May 8th - The one blossom that’s always overlooked, but is actually beautiful is Elder; elderflowers of course make great wine and soft drinks,not to mention the berries but the blooms look pretty too, and smell divine - all the more welcome as often elder grows in margins, edgelands and waste ground otherwise considered ugly. 

Here on the cycleway at Goscote there’s a prolific and strong showing of the creamy white blossom which most be a good sign for the home-brew types this year too.


May 24th - One of the more strikingly beautiful wayside flowers that grow pretty much as weeds along the cycleways and towpaths is Hawkweed. Ranging in colour from yellow to crimson, these are gorgeous flowers that some would view as invasive.

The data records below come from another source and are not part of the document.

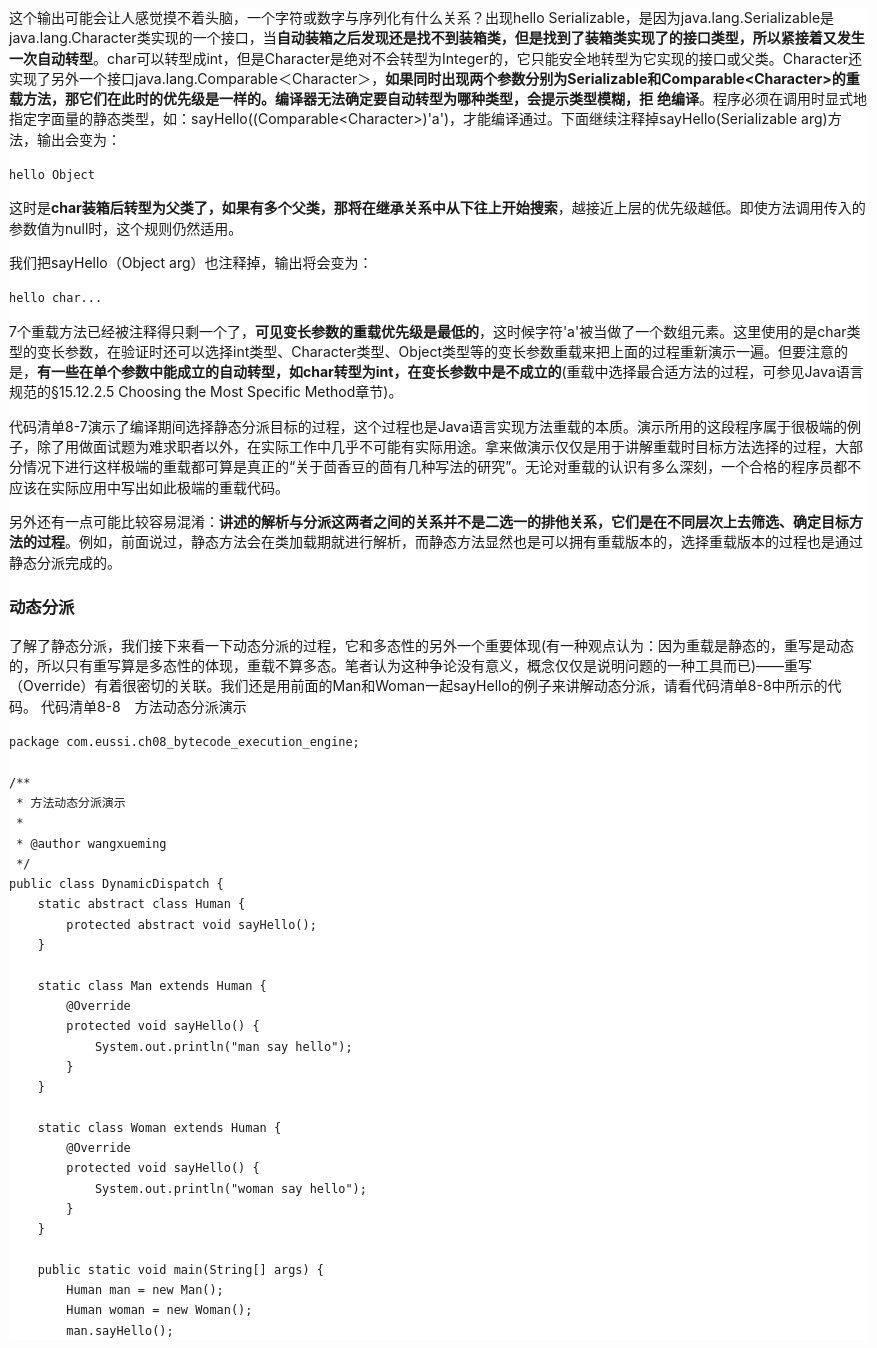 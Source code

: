 这个输出可能会让人感觉摸不着头脑，一个字符或数字与序列化有什么关系？出现hello Serializable，是因为java.lang.Serializable是java.lang.Character类实现的一个接口，当**自动装箱之后发现还是找不到装箱类，但是找到了装箱类实现了的接口类型，所以紧接着又发生一次自动转型**。char可以转型成int，但是Character是绝对不会转型为Integer的，它只能安全地转型为它实现的接口或父类。Character还实现了另外一个接口java.lang.Comparable＜Character＞，**如果同时出现两个参数分别为Serializable和Comparable\<Character>的重载方法，那它们在此时的优先级是一样的。编译器无法确定要自动转型为哪种类型，会提示类型模糊，拒**
**绝编译**。程序必须在调用时显式地指定字面量的静态类型，如：sayHello((Comparable\<Character>)'a')，才能编译通过。下面继续注释掉sayHello(Serializable arg)方法，输出会变为：

```
hello Object
```

这时是**char装箱后转型为父类了，如果有多个父类，那将在继承关系中从下往上开始搜索**，越接近上层的优先级越低。即使方法调用传入的参数值为null时，这个规则仍然适用。

我们把sayHello（Object arg）也注释掉，输出将会变为：

```
hello char...
```

7个重载方法已经被注释得只剩一个了，**可见变长参数的重载优先级是最低的**，这时候字符'a'被当做了一个数组元素。这里使用的是char类型的变长参数，在验证时还可以选择int类型、Character类型、Object类型等的变长参数重载来把上面的过程重新演示一遍。但要注意的是，**有一些在单个参数中能成立的自动转型，如char转型为int，在变长参数中是不成立的**(重载中选择最合适方法的过程，可参见Java语言规范的§15.12.2.5 Choosing the Most
Specific Method章节)。

代码清单8-7演示了编译期间选择静态分派目标的过程，这个过程也是Java语言实现方法重载的本质。演示所用的这段程序属于很极端的例子，除了用做面试题为难求职者以外，在实际工作中几乎不可能有实际用途。拿来做演示仅仅是用于讲解重载时目标方法选择的过程，大部分情况下进行这样极端的重载都可算是真正的“关于茴香豆的茴有几种写法的研究”。无论对重载的认识有多么深刻，一个合格的程序员都不应该在实际应用中写出如此极端的重载代码。

另外还有一点可能比较容易混淆：**讲述的解析与分派这两者之间的关系并不是二选一的排他关系，它们是在不同层次上去筛选、确定目标方法的过程**。例如，前面说过，静态方法会在类加载期就进行解析，而静态方法显然也是可以拥有重载版本的，选择重载版本的过程也是通过静态分派完成的。

### 动态分派

了解了静态分派，我们接下来看一下动态分派的过程，它和多态性的另外一个重要体现(有一种观点认为：因为重载是静态的，重写是动态的，所以只有重写算是多态性的体现，重载不算多态。笔者认为这种争论没有意义，概念仅仅是说明问题的一种工具而已)——重写（Override）有着很密切的关联。我们还是用前面的Man和Woman一起sayHello的例子来讲解动态分派，请看代码清单8-8中所示的代码。
代码清单8-8　方法动态分派演示

```
package com.eussi.ch08_bytecode_execution_engine;

/**
 * 方法动态分派演示
 *
 * @author wangxueming
 */
public class DynamicDispatch {
    static abstract class Human {
        protected abstract void sayHello();
    }

    static class Man extends Human {
        @Override
        protected void sayHello() {
            System.out.println("man say hello");
        }
    }

    static class Woman extends Human {
        @Override
        protected void sayHello() {
            System.out.println("woman say hello");
        }
    }

    public static void main(String[] args) {
        Human man = new Man();
        Human woman = new Woman();
        man.sayHello();
```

I love to see these every summer, and the Goscote valley is lined with them. They are a joy to the heart.

July 23rd - in the Goscote Valley on my way to work, as the day started to warm up, I was drawn to a continual crackling sound. This always fascinates me; it’s the sound of gorse pods popping open with a snap, and scattering their seeds.

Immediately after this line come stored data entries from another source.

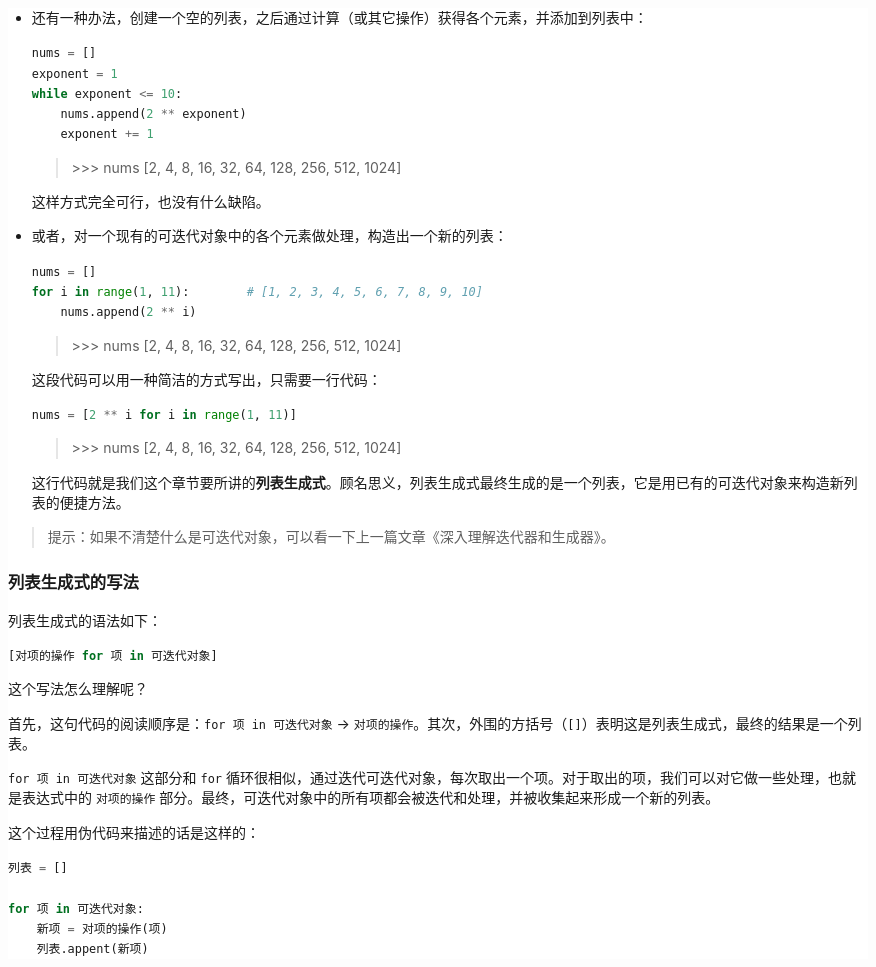 - 还有一种办法，创建一个空的列表，之后通过计算（或其它操作）获得各个元素，并添加到列表中：

  ```python
  nums = []
  exponent = 1
  while exponent <= 10:
      nums.append(2 ** exponent)
      exponent += 1
  ```

  > \>>> nums
  > [2, 4, 8, 16, 32, 64, 128, 256, 512, 1024]

  这样方式完全可行，也没有什么缺陷。

- 或者，对一个现有的可迭代对象中的各个元素做处理，构造出一个新的列表：

  ```python
  nums = []
  for i in range(1, 11):		# [1, 2, 3, 4, 5, 6, 7, 8, 9, 10]
      nums.append(2 ** i)
  ```

  > \>>> nums
  > [2, 4, 8, 16, 32, 64, 128, 256, 512, 1024]

  这段代码可以用一种简洁的方式写出，只需要一行代码：

  ```python
  nums = [2 ** i for i in range(1, 11)]
  ```

  > \>>> nums
  > [2, 4, 8, 16, 32, 64, 128, 256, 512, 1024]

  这行代码就是我们这个章节要所讲的**列表生成式**。顾名思义，列表生成式最终生成的是一个列表，它是用已有的可迭代对象来构造新列表的便捷方法。

> 提示：如果不清楚什么是可迭代对象，可以看一下上一篇文章《深入理解迭代器和生成器》。



### 列表生成式的写法

列表生成式的语法如下：

```python
[对项的操作 for 项 in 可迭代对象]
```

这个写法怎么理解呢？

首先，这句代码的阅读顺序是：`for 项 in 可迭代对象` -> `对项的操作`。其次，外围的方括号（`[]`）表明这是列表生成式，最终的结果是一个列表。

`for 项 in 可迭代对象` 这部分和 `for` 循环很相似，通过迭代可迭代对象，每次取出一个项。对于取出的项，我们可以对它做一些处理，也就是表达式中的 `对项的操作` 部分。最终，可迭代对象中的所有项都会被迭代和处理，并被收集起来形成一个新的列表。

这个过程用伪代码来描述的话是这样的：

```python
列表 = []

for 项 in 可迭代对象:
	新项 = 对项的操作(项)
    列表.appent(新项)
```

The action is induced by the warmth of the sun, and makes for an interesting diversion on the way to work. I love how the pods rattle musically when you shake the bushes, too.

It’s the little things that make summer, really.

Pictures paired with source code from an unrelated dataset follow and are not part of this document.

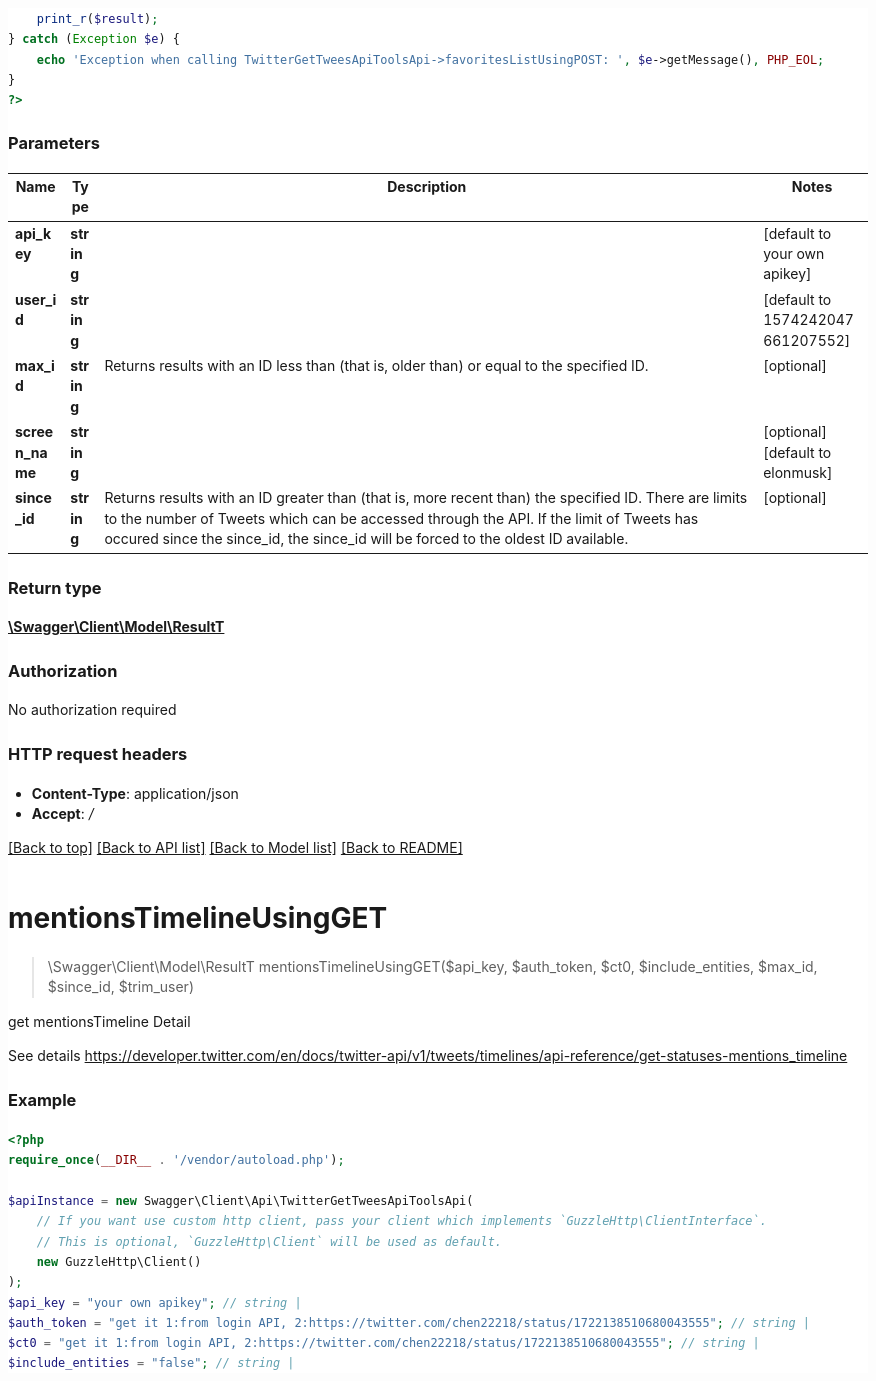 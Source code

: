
 ```php
    print_r($result);
} catch (Exception $e) {
    echo 'Exception when calling TwitterGetTweesApiToolsApi->favoritesListUsingPOST: ', $e->getMessage(), PHP_EOL;
}
?>
```

### Parameters

Name | Type | Description  | Notes
------------- | ------------- | ------------- | -------------
 **api_key** | **string**|  | [default to your own apikey]
 **user_id** | **string**|  | [default to 1574242047661207552]
 **max_id** | **string**| Returns results with an ID less than (that is, older than) or equal to the specified ID. | [optional]
 **screen_name** | **string**|  | [optional] [default to elonmusk]
 **since_id** | **string**| Returns results with an ID greater than (that is, more recent than) the specified ID. There are limits to the number of Tweets which can be accessed through the API. If the limit of Tweets has occured since the since_id, the since_id will be forced to the oldest ID available. | [optional]

### Return type

[**\Swagger\Client\Model\ResultT**](../Model/ResultT.md)

### Authorization

No authorization required

### HTTP request headers

 - **Content-Type**: application/json
 - **Accept**: */*

[[Back to top]](#) [[Back to API list]](../../README.md#documentation-for-api-endpoints) [[Back to Model list]](../../README.md#documentation-for-models) [[Back to README]](../../README.md)

# **mentionsTimelineUsingGET**
> \Swagger\Client\Model\ResultT mentionsTimelineUsingGET($api_key, $auth_token, $ct0, $include_entities, $max_id, $since_id, $trim_user)

get mentionsTimeline Detail

See details  https://developer.twitter.com/en/docs/twitter-api/v1/tweets/timelines/api-reference/get-statuses-mentions_timeline

### Example
```php
<?php
require_once(__DIR__ . '/vendor/autoload.php');

$apiInstance = new Swagger\Client\Api\TwitterGetTweesApiToolsApi(
    // If you want use custom http client, pass your client which implements `GuzzleHttp\ClientInterface`.
    // This is optional, `GuzzleHttp\Client` will be used as default.
    new GuzzleHttp\Client()
);
$api_key = "your own apikey"; // string | 
$auth_token = "get it 1:from login API, 2:https://twitter.com/chen22218/status/1722138510680043555"; // string | 
$ct0 = "get it 1:from login API, 2:https://twitter.com/chen22218/status/1722138510680043555"; // string | 
$include_entities = "false"; // string | 
```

August 6th - I’d been in Darlaston, and returned home via the cycleway down the Goscote Valley. Despite small areas of tipping and litter, it’s lovely at the moment; the pastures and wastelands are bright with willow herb, wort, convulvulus and budleia, and the Ford Brook has tall swathes of Himalayan balsam growing tall. It’s an unwelcome species, but it is gorgeous to look at.

All the way through Goscote I watched two buzzards wheel and soar on the warm breeze. You wouldn’t think this area could be so peaceful and beautiful.

Walsall still has the capacity to surprise.